### Information shown

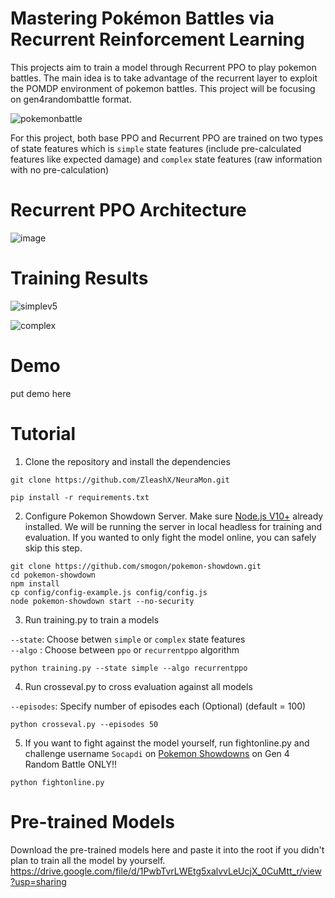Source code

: # Mastering Pokémon Battles via Recurrent Reinforcement Learning
This projects aim to train a model through Recurrent PPO to play pokemon battles. The main idea is to take advantage of the recurrent layer to exploit the POMDP environment of pokemon battles. This project will be focusing on gen4randombattle format.

![pokemonbattle](https://github.com/user-attachments/assets/32fd4c31-e7a3-4685-805e-72f38ee46a8a)

For this project, both base PPO and Recurrent PPO are trained on two types of state features which is `simple` state features (include pre-calculated features like expected damage) and `complex` state features (raw information with no pre-calculation)

# Recurrent PPO Architecture
![image](https://github.com/user-attachments/assets/7202da84-a88e-4766-a522-a81756b7591b)

# Training Results
![simplev5](https://github.com/user-attachments/assets/aefd54f0-9ea8-40d9-9f64-cd4ac3d1a972)

![complex](https://github.com/user-attachments/assets/4948417d-47ca-4ec2-abb0-94531542ff38)

# Demo

put demo here

# Tutorial
1. Clone the repository and install the dependencies
```
git clone https://github.com/ZleashX/NeuraMon.git
```
```
pip install -r requirements.txt
```
2. Configure Pokemon Showdown Server. Make sure [Node.js V10+](https://nodejs.org/en/) already installed. We will be running the server in local headless for training and evaluation. If you wanted to only fight the model online, you can safely skip this step.
```
git clone https://github.com/smogon/pokemon-showdown.git
cd pokemon-showdown
npm install
cp config/config-example.js config/config.js
node pokemon-showdown start --no-security
```
3. Run training.py to train a models

`--state`: Choose betwen `simple` or `complex` state features   
`--algo` : Choose between `ppo` or `recurrentppo` algorithm 
```
python training.py --state simple --algo recurrentppo
```
4. Run crosseval.py to cross evaluation against all models

`--episodes`: Specify number of episodes each (Optional) (default = 100)  
```
python crosseval.py --episodes 50
```
5. If you want to fight against the model yourself, run fightonline.py and challenge username `Socapdi` on [Pokemon Showdowns](https://play.pokemonshowdown.com/) on Gen 4 Random Battle ONLY!!
```
python fightonline.py
```

# Pre-trained Models
Download the pre-trained models here and paste it into the root if you didn't plan to train all the model by yourself.
https://drive.google.com/file/d/1PwbTvrLWEtg5xalvvLeUcjX_0CuMtt_r/view?usp=sharing

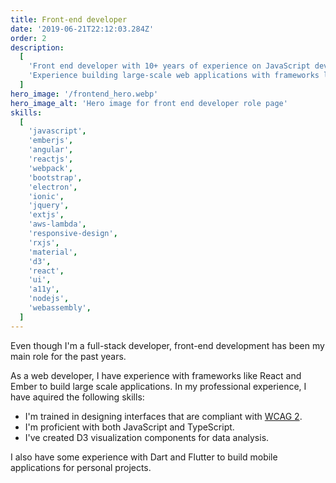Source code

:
 ```yaml
---
title: Front-end developer
date: '2019-06-21T22:12:03.284Z'
order: 2
description:
  [
    'Front end developer with 10+ years of experience on JavaScript development',
    'Experience building large-scale web applications with frameworks like Ember and React.',
  ]
hero_image: '/frontend_hero.webp'
hero_image_alt: 'Hero image for front end developer role page'
skills:
  [
    'javascript',
    'emberjs',
    'angular',
    'reactjs',
    'webpack',
    'bootstrap',
    'electron',
    'ionic',
    'jquery',
    'extjs',
    'aws-lambda',
    'responsive-design',
    'rxjs',
    'material',
    'd3',
    'react',
    'ui',
    'a11y',
    'nodejs',
    'webassembly',
  ]
---
```


Even though I'm a full-stack developer, front-end development has been my main role for the past years.

As a web developer, I have experience with frameworks like React and Ember to build large scale applications.
In my professional experience, I have aquired the following skills:

- I'm trained in designing interfaces that are compliant with [WCAG 2](https://www.w3.org/WAI/standards-guidelines/wcag/).
- I'm proficient with both JavaScript and TypeScript.
- I've created D3 visualization components for data analysis.

I also have some experience with Dart and Flutter to build mobile applications for personal projects.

### Exercise instructions
Scan the records above for the string "like", and copy every line where it turns up.

### Finished exercise
For this project, both base PPO and Recurrent PPO are trained on two types of state features which is `simple` state features (include pre-calculated features like expected damage) and `complex` state features (raw information with no pre-calculation)
    'Experience building large-scale web applications with frameworks like Ember and React.',
As a web developer, I have experience with frameworks like React and Ember to build large scale applications.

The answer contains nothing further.